Unsurpassed Masters Vol. 18 (1967) The Alternate "Smiley Smile" Album
Sea Of Tunes C 9953 [CD]; Released 1999

CD Features Include:

  • 6 takes of "Wonderful"
  • 11 takes of "Wind Chimes"
  • 6 takes of "Vegetables"
  • 11 takes of 'She's Goin' Bald"
  • 3 takes of "Gettin' Hungry"
  • 2 takes of "With Me Tonight"

For complete track listing: click here.

REVIEW:  This album only reinforces what I've thought all along about Smiley Smile; namely, that this is the real acid-casualty rock album in the Beach Boys canon. You can hear it in the opening instrumental tracking for "Wonderful" which has brilliant key changes and progressions; in its original incarnation it had a sweet flow and wistfulness; but now, in its spare piano form, it feels stripped of any joy, or feeling whatsoever. It's numb. It's very hard to hear the Beach Boys in the studio here (at Brian's home) all sounding completely stoned, lacking any energy in their singing, or caring how the songs are put together. Mistakes are left in, no attempts to polish or put any finesse into the music; perhaps they felt that they were being funny, or avant-garde when they were recording this, but the only sensation left with the listener is an all-pervasive stupor. There are some beautiful moments - they spring out at you like diamonds in the mud: On track twelve, there is an instrumental backing track that sounds lovely, in a baroque sort of way, and on a vocal rehearsal fade, the Beach Boys fleetingly recapture their tight, unmatchable harmonies, but even these tracks are hamstrung by a lack of focus, and at one disc, this Sea Of Tunes release barely scratches the surface of documenting these morbidly fascinating sessions.
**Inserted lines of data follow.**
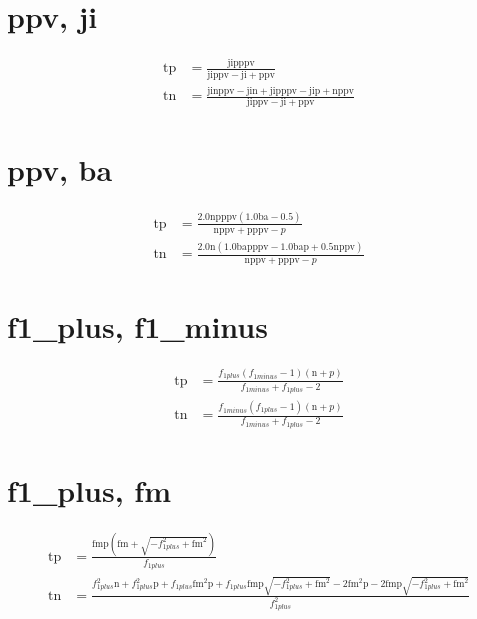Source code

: \documentclass[3p,times]{elsarticle}
\begin{document}
\begin{footnotesize}
\begin{landscape}
\section{ppv, ji}
\begin{align}
\mathrm{tp} &= \frac{\mathrm{ji} \mathrm{p} \mathrm{ppv}}{\mathrm{ji} \mathrm{ppv} - \mathrm{ji} + \mathrm{ppv}}\\
\mathrm{tn} &= \frac{\mathrm{ji} \mathrm{n} \mathrm{ppv} - \mathrm{ji} \mathrm{n} + \mathrm{ji} \mathrm{p} \mathrm{ppv} - \mathrm{ji} \mathrm{p} + \mathrm{n} \mathrm{ppv}}{\mathrm{ji} \mathrm{ppv} - \mathrm{ji} + \mathrm{ppv}}
\end{align}
\section{ppv, ba}
\begin{align}
\mathrm{tp} &= \frac{2.0 \mathrm{n} \mathrm{p} \mathrm{ppv} \left(1.0 \mathrm{ba} - 0.5\right)}{\mathrm{n} \mathrm{ppv} + \mathrm{p} \mathrm{ppv} - p}\\
\mathrm{tn} &= \frac{2.0 \mathrm{n} \left(1.0 \mathrm{ba} \mathrm{p} \mathrm{ppv} - 1.0 \mathrm{ba} \mathrm{p} + 0.5 \mathrm{n} \mathrm{ppv}\right)}{\mathrm{n} \mathrm{ppv} + \mathrm{p} \mathrm{ppv} - p}
\end{align}
\section{f1_plus, f1_minus}
\begin{align}
\mathrm{tp} &= \frac{f_{1 plus} \left(f_{1 minus} - 1\right) \left(\mathrm{n} + p\right)}{f_{1 minus} + f_{1 plus} - 2}\\
\mathrm{tn} &= \frac{f_{1 minus} \left(f_{1 plus} - 1\right) \left(\mathrm{n} + p\right)}{f_{1 minus} + f_{1 plus} - 2}
\end{align}
\section{f1_plus, fm}
\begin{align}
\mathrm{tp} &= \frac{\mathrm{fm} \mathrm{p} \left(\mathrm{fm} + \sqrt{- f_{1 plus}^{2} + \mathrm{fm}^{2}}\right)}{f_{1 plus}}\\
\mathrm{tn} &= \frac{f_{1 plus}^{2} \mathrm{n} + f_{1 plus}^{2} \mathrm{p} + f_{1 plus} \mathrm{fm}^{2} \mathrm{p} + f_{1 plus} \mathrm{fm} \mathrm{p} \sqrt{- f_{1 plus}^{2} + \mathrm{fm}^{2}} - 2 \mathrm{fm}^{2} \mathrm{p} - 2 \mathrm{fm} \mathrm{p} \sqrt{- f_{1 plus}^{2} + \mathrm{fm}^{2}}}{f_{1 plus}^{2}}
\end{align}

\end{landscape}
\end{footnotesize}
\end{document}
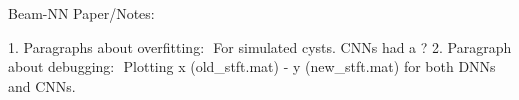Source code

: \documentclass{article}
\begin{document}
Beam-NN Paper/Notes:

1. Paragraphs about overfitting:  For simulated cysts. CNNs had a ?%
2. Paragraph about debugging:  Plotting x (old_stft.mat) - y (new_stft.mat) for both DNNs and CNNs. 
\end{document}
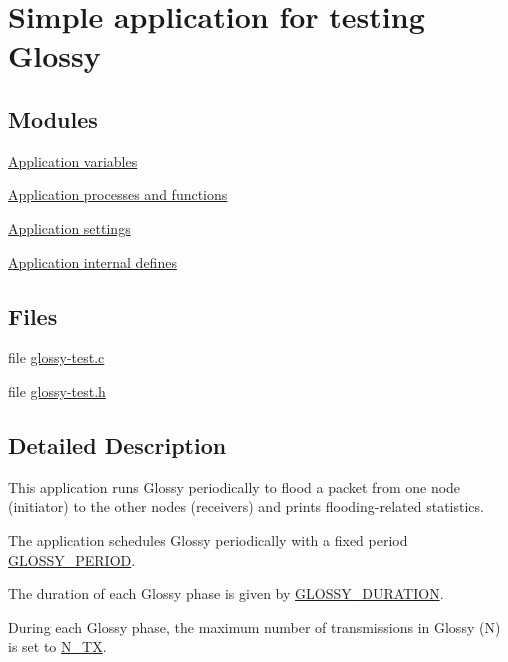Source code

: \hypertarget{group__glossy-test}{
\section{Simple application for testing Glossy}
\label{group__glossy-test}
}
\subsection*{Modules}
\begin{DoxyCompactItemize}
\item 
\hyperlink{group__glossy-test-variables}{Application variables}
\item 
\hyperlink{group__glossy-test-processes}{Application processes and functions}
\item 
\hyperlink{group__glossy-test-settings}{Application settings}
\item 
\hyperlink{group__glossy-test-defines}{Application internal defines}
\end{DoxyCompactItemize}
\subsection*{Files}
\begin{DoxyCompactItemize}
\item 
file \hyperlink{glossy-test_8c}{glossy-\/test.c}
\item 
file \hyperlink{glossy-test_8h}{glossy-\/test.h}
\end{DoxyCompactItemize}


\subsection{Detailed Description}
This application runs Glossy periodically to flood a packet from one node (initiator) to the other nodes (receivers) and prints flooding-\/related statistics.

The application schedules Glossy periodically with a fixed period \hyperlink{group__glossy-test-settings_ga6f68058577fdbfccbd8e50537609a5e4}{GLOSSY\_\-PERIOD}.

The duration of each Glossy phase is given by \hyperlink{group__glossy-test-settings_ga26e366aad612a866fe38ef7bd7629858}{GLOSSY\_\-DURATION}.

During each Glossy phase, the maximum number of transmissions in Glossy (N) is set to \hyperlink{group__glossy-test-settings_ga50f8fba62aef680d9929caefea7ca7e4}{N\_\-TX}.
Unsurpassed Masters Vol. 19 (1967) The Alternate "Wild Honey" Album
Sea Of Tunes C 9954/55 [CD]; Released 1999

CD Features Include:

  • 21 takes of "Cool, Cool Water"
  • 8 takes of "Can't Wait Too Long"
  • 6 takes of "I Was Made To Love Her"
  • 10 takes of "Here Comes The Night"
  • 1 take of "A Thing Or Two"
  • 3 takes of "The Letter"
  • 6 takes of "Darlin'"
  • 5 takes of "Wild Honey"

For complete track listing: click here.

REVIEW:  This is a fine double-disc retrospective of the Wild Honey sessions. The song selection is interesting: "Cool, Cool Water" (which didn't appear on a Beach Boys album until Sunflower) starts out the set with the Beach Boys amazing harmonies (and after listening to the Smiley Smile sessions, it's good to hear the band sounding lucid once more), and then continuing on with a few takes of "Can't Wait Too Long" before Carl takes over with some ragged covers of "I Was Made To Love Her." What becomes increasingly apparent as the set moves into disc two is Brian's growing distance from the group,and the Beach Boys inability to fully compensate yet for his unwillingness to take the reigns again. Three of the tracks on the CD were worked on, then laid aside (the other being "The Letter"), which, as far as I know, hadn't been done with a Beach Boys album before. The second disc is fine listening as well, with ten takes of "Here Comes The Night,""A Thing Or Two" getting one track, and finishing with multiple takes for "The Letter," "Darlin'" and "Wild Honey." An interesting snapshot of a slowly deteriorating situation.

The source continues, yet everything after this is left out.